Montorio, appello per il polo scolastico

27 Dicembre 2016

Il Comune si rivolge alla Regione e al commissario per la ricostruzione: «La procedura va conclusa»

MONTORIO. Il Comune lancia l’appello al governatore Luciano D’Alfonso e al commissario per la ricostruzione Vasco Errani per sbloccare la costruzione del nuovo polo scolastico di Montorio. La richiesta dell’amministrazione è motivata con l’urgenza di chiudere una procedura aperta sette anni fa, subito dopo il sisma dell’Aquila, anche alla luce dell’emergenza creata dallo sciame sismico di agosto e ottobre.

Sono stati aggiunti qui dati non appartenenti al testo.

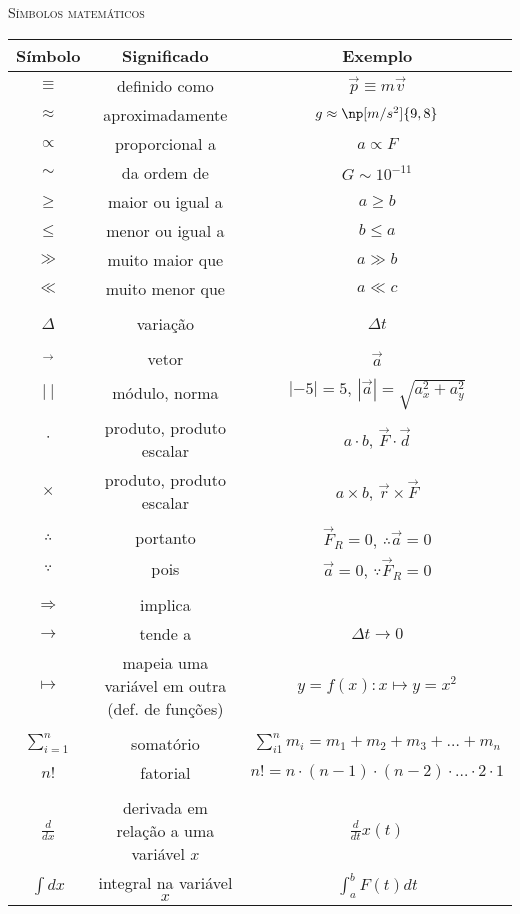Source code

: \thispagestyle{plain}
\begin{fullwidth}
\begin{center}
{\noindent\LARGE\textsc{Símbolos matemáticos}} \\
\end{center}
\end{fullwidth}

\begin{table*}[!ht]
\centering
\begin{tabular}{ccc}
\toprule
Símbolo & Significado & Exemplo\\
\midrule
$\equiv$ & definido como & $\vec{p} \equiv m \vec{v}$ \\
$\approx$ & aproximadamente & $g \approx \np[m/s^2]{9,8}$\\
$\propto$ & proporcional a & $a \propto F$ \\
$\sim$ & da ordem de & $G \sim 10^{-11}$ \\
$\geqslant$ & maior ou igual a & $a \geqslant b$ \\
$\leqslant$ & menor ou igual a & $b \leqslant a$ \\
$\gg$ & muito maior que & $a \gg b$ \\
$\ll$ & muito menor que & $a \ll c$ \\
\\
$\Delta$ & variação & $\Delta t$ \\
\\
$\vec{~}$ & vetor & $\vec{a}$ \\
$|~|$ & módulo, norma & $|-5| = 5$, $|\vec{a}| = \sqrt{a_x^2 + a_y^2}$
\\
$\cdot$ & produto, produto escalar & $a \cdot b$, $\vec{F}\cdot\vec{d}$ \\
$\times$ & produto, produto escalar & $a \times b$, $\vec{r}\times\vec{F}$ \\
\\
$\therefore$ & portanto & $\vec{F}_R = 0$, $\therefore \vec{a} = 0$\\
$\because$ & pois & $\vec{a} = 0$, $\because \vec{F}_R = 0$\\
\\
$\Rightarrow$ & implica & \\
$\to$ & tende a & $\Delta t \to 0$ \\
$\mapsto$ & mapeia uma variável em outra (def. de funções) & $y=f(x): x\mapsto y=x^2$ \\
\\
$\sum_{i=1}^n$ & somatório & $\sum_{i1}^{n} m_i = m_1 + m_2 + m_3 + \dots + m_n$ \\
$n!$ & fatorial & $n! = n \cdot (n-1) \cdot (n-2) \cdot \dots \cdot 2 \cdot 1$ \\
\\
$\frac{d}{dx}$ & derivada em relação a uma variável $x$ & $\frac{d}{dt} x(t)$ \\
$\int dx$ & integral na variável $x$ & $\int_a^b F(t)dt$ \\
\bottomrule
\end{tabular}
\end{table*}

\hfill
\pagebreak
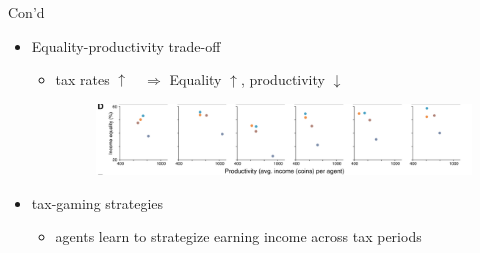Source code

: \documentclass{beamer}
\begin{document}
    \begin{frame}{Con'd}
        \begin{itemize}
            \item Equality-productivity trade-off
                \begin{itemize}
                    \item tax rates $\uparrow \quad \Rightarrow$ Equality $\uparrow$, productivity $\downarrow$
                    \begin{flushleft}
                    \begin{figure}
                        \includegraphics[width=10cm]{./img/pic4.png}
                    \end{figure}
                    \end{flushleft}
                \end{itemize}
            \item tax-gaming strategies
                \begin{itemize}
                    \item agents learn to strategize earning income across tax periods 
                \end{itemize}
            \begin{figure}[htb]

\end{figure}
\end{itemize}
\end{frame}
\end{document}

La vicenda è nata con l'allora sindaco Alessandro Di Giambattista, quando con fondi Cipe furono assegnati al Comune 5 milioni e 205 mila euro. La giunta approvò un atto d’indirizzo per un bando di concorso tramite cui raccogliere idee progettuali per la realizzazione del nuovo edificio. Nel dicembre dello stesso anno fu definito il piano d’intervento e rideterminato il finanziamento in 4 milioni e 372 mila euro. Venne così avviata la procedura relativa al bando per il concorso d’idee e lo studio di vulnerabilità degli edifici della scuola primaria e secondaria. Studio, portato a termine dall'attuale amministrazione, che ha messo in evidenza la convenienza tecnica ed economica della costruzione di una nuova struttura piuttosto che l'avvio dei lavori di adeguamento sismico degli edifici esistenti. Ma nel giugno del 2014, l'ufficio speciale per la ricostruzione di Fossa ha comunicato all’amministrazione appena insediata, guidata dal sindaco Gianni Di Centa, che l'iter per il finanziamento per il polo non era ancora ultimato. Nel novembre dello stesso anno il Comune ha completato la procedura ottenendo a gennaio il parere favorevole dell’ufficio speciale. A quel punto è partito l’acquisto del terreno insieme alla stipula del contratto con la cassa depositi e prestiti a cui sono seguiti incontri con genitori, docenti e alunni e l’apertura di in tavolo di lavoro con l’ufficio di Fossa. In questa fase, però, è emersa la necessità d’incrementare i fondi disponibili con un milione di euro per rispettare gli standard di edilizia scolastica. L’anno scorso la richiesta è stata accolta ma richiedeva di un atto formale da parte del Cipe che non è ancora stato pubblicato.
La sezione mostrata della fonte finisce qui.